Indonesian Fleet Command () is a naval combat force of the Indonesian Navy (TNI-AL), it was formed and inaugurated by the Commander of the National Armed Forces Gen. Andika Perkasa on 21 January 2022. The Fleet Command consists of three fleets, namely: 1st Fleet Command located in Tanjungpinang, 2nd Fleet Command located in Surabaya and 3rd Fleet Command located in Sorong. The Indonesian Fleet Command Headquarters is located on Jl Gunung Sahari No. 67 Central Jakarta, Jakarta.

History

The Indonesian fleet as a naval combat force, was essentially born and grew with the birth of the INAF in October 1945 - all on the basis of the naval units of the People's Security Agency. The Indonesian fleet has never been absent in efforts to uphold and defend the sovereignty of the Nation.

During the National Revolution, the young Indonesian National Armed Forces, thru the Navy, had succeeded in carrying out various sea operations, including breaking the Dutch naval blockade, cross-sea expeditions in the context of sending soldiers and NCOs to far-flung area  and igniting the spirit of struggle in various areas outside the islands of Java and Sumatra. The National Revolution proved to be the baptism of fire of the young naval branch and its then small fleet.

Guided Democracy - foundation 
After many fruitful years, the Navy's growing fleet of Western naval assets, now battle tested in the twin campaigns of 1958-60 against both Permesta and the Revolutionary Government of the Republic of Indonesia, needed to adapt to the changing times. Sukarno's Guided Democracy program, began 1959, now set upon an era of massive reforms in the Armed Forces, the Navy included.

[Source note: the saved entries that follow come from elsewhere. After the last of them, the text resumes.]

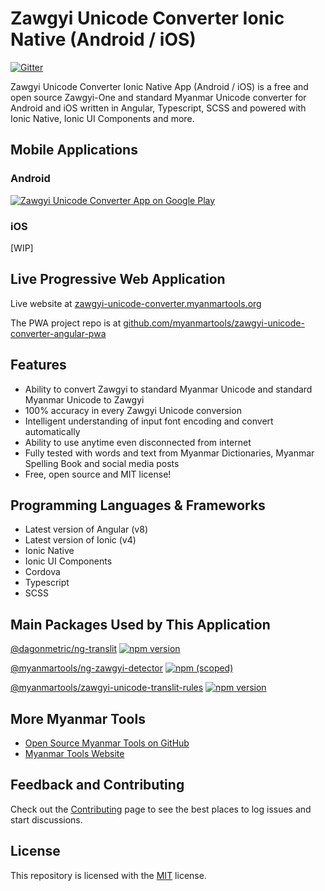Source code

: # Zawgyi Unicode Converter Ionic Native (Android / iOS)

[![Gitter](https://badges.gitter.im/myanmartools/community.svg)](https://gitter.im/myanmartools/community?utm_source=badge&utm_medium=badge&utm_campaign=pr-badge)

Zawgyi Unicode Converter Ionic Native App (Android / iOS) is a free and open source Zawgyi-One and standard Myanmar Unicode converter for Android and iOS written in Angular, Typescript, SCSS and powered with Ionic Native, Ionic UI Components and more.

## Mobile Applications

### Android

[![Zawgyi Unicode Converter App on Google Play](https://zawgyi-unicode-converter.myanmartools.org/assets/images/google-play-badge-140w.png)](https://play.google.com/store/apps/details?id=com.dagonmetric.zawgyiunicodeconverter&pcampaignid=MKT-Other-global-all-co-prtnr-py-PartBadge-Mar2515-1)

### iOS

[WIP]

## Live Progressive Web Application

Live website at [zawgyi-unicode-converter.myanmartools.org](https://zawgyi-unicode-converter.myanmartools.org)

The PWA project repo is at [github.com/myanmartools/zawgyi-unicode-converter-angular-pwa](https://github.com/myanmartools/zawgyi-unicode-converter-angular-pwa)

## Features

* Ability to convert Zawgyi to standard Myanmar Unicode and standard Myanmar Unicode to Zawgyi
* 100% accuracy in every Zawgyi Unicode conversion
* Intelligent understanding of input font encoding and convert automatically
* Ability to use anytime even disconnected from internet
* Fully tested with words and text from Myanmar Dictionaries, Myanmar Spelling Book and social media posts
* Free, open source and MIT license!

## Programming Languages & Frameworks

* Latest version of Angular (v8)
* Latest version of Ionic (v4)
* Ionic Native
* Ionic UI Components
* Cordova
* Typescript
* SCSS

## Main Packages Used by This Application

[@dagonmetric/ng-translit](https://www.npmjs.com/package/@dagonmetric/ng-translit)
[![npm version](https://img.shields.io/npm/v/@dagonmetric/ng-translit.svg)](https://www.npmjs.com/package/@dagonmetric/ng-translit)

[@myanmartools/ng-zawgyi-detector](https://www.npmjs.com/package/@myanmartools/ng-zawgyi-detector)
[![npm (scoped)](https://img.shields.io/npm/v/@myanmartools/ng-zawgyi-detector.svg)](https://www.npmjs.com/package/@myanmartools/ng-zawgyi-detector)

[@myanmartools/zawgyi-unicode-translit-rules](https://www.npmjs.com/package/@myanmartools/zawgyi-unicode-translit-rules)
[![npm version](https://img.shields.io/npm/v/@myanmartools/zawgyi-unicode-translit-rules.svg)](https://www.npmjs.com/package/@myanmartools/zawgyi-unicode-translit-rules)

## More Myanmar Tools

* [Open Source Myanmar Tools on GitHub](https://github.com/myanmartools)
* [Myanmar Tools Website](https://myanmartools.org/)

## Feedback and Contributing

Check out the [Contributing](https://github.com/myanmartools/zawgyi-unicode-converter-native/blob/master/CONTRIBUTING.md) page to see the best places to log issues and start discussions.

## License

This repository is licensed with the [MIT](https://github.com/myanmartools/zawgyi-unicode-converter-native/blob/master/LICENSE) license.
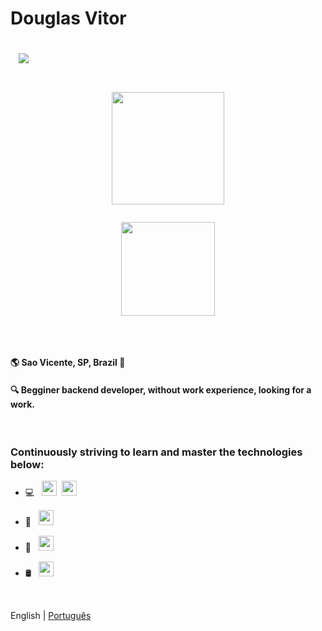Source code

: <h1>Douglas Vitor<p align="left">
  
  &nbsp;
    <a href="https://www.linkedin.com/in/douglas-vitor-dev/"><img src="https://img.shields.io/badge/-LinkedIn-%230077B5?style=for-the-badge&logo=linkedin&logoColor=white"/></a>

</h1>
 
  

<h1>
  
  <p align="center">
    <img height="180em" src="https://github-readme-stats.vercel.app/api?username=doug-vitor&theme=dark&show_icons=true"/>
  </p>

  <p align="center">
    <img height="150em" src="https://github-readme-stats.vercel.app/api/top-langs/?username=doug-vitor&layout=compact&theme=dark&show_icons=true"/>
  </p>
  
</h1>

&nbsp;

#### 🌎 Sao Vicente, SP, Brazil :pushpin:
#### :mag: Begginer backend developer, without work experience, looking for a work.

&nbsp;

### Continuously striving to learn and master the technologies below:

- 💻 &nbsp;
<img height="24em" src="https://img.shields.io/badge/.NET-512BD4?style=for-the-badge"/>&nbsp;
<img height="24em" src="https://img.shields.io/badge/C%23-239120?style=for-the-badge&logo=c-sharp&logoColor=white"/>&nbsp;

- :wrench: &nbsp;
<img height="24em" src="https://img.shields.io/badge/_-XAML-blue"/>&nbsp;

- 📱 &nbsp;
<img height="24em" src="https://img.shields.io/badge/Xamarin-3498DB?style=for-the-badge&logo=xamarin&logoColor=white"/>&nbsp;

- 🛢 &nbsp;
<img height="24em" src="https://img.shields.io/badge/PostgreSQL-316192?style=for-the-badge&logo=postgresql&logoColor=white"/>&nbsp;
 
&nbsp;

English | [Português](./README-pt_BR.md)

Based on the Decree of the Chief of Staff of the Navy (Kasal) No. A.4/2/10 dated 14 September 1959, the organization of the Indonesian Navy National Fleet Command was established. On December 5, 1959, the Chief of Staff of the Indonesian Navy, Commodore R.E. Martadinata, was present in the ceremony formalizing the establishment of the Indonesian Fleet Command Command Organization. The formation of the Fleet is a very important event in spurring the realization of a strong modern Indonesian Navy. Looking at the inauguration in 1959, as the momentum for modernizing the strength of the Navy that has been achieved and the strength of the Navy has fulfilled all the elements of strength as an Integrated Fleet Weapon System (SSAT) consisting of surface vessels, submarines, naval aircraft, landing forces of Marines and amphibious craft, and naval base elements.

These elements, reinforced by a steady supply of Soviet and Warsaw Pact materiel to the Navy, enabled the National Fleet to engage as the main maritime element of Operation Trikora and the Indonesia-Malaysia confrontation in the 1960s.

In 1961 the Military Sealift Command was created as a separate organization on the basis of the heavy landing and amphibious assets of the Fleet.

Decree of the Chief of Staff of the Navy No. 5401.7 dated February 18, 1963 concerning the Organization of the Ministry of the Navy under the Coordinating Ministry of Defense and Security, stated that in the context of consolidating and perfecting the organization of the Navy at large, it was necessary to make any organizational changes. The Indonesian Fleet Command Organization based on the Decree of the Chief of Staff/Minister of the Navy No. 5401.35 dated 6 August 1963 felt the need to be reorganized in order to adjust to the development of conditions and administrative and operational needs. For the implementation of the reorganization of the Fleet Command, the Commander's instructions were issued via telegram No. 170256/July 1963 regarding the implementation of the reorganization of the Indonesian Fleet Command.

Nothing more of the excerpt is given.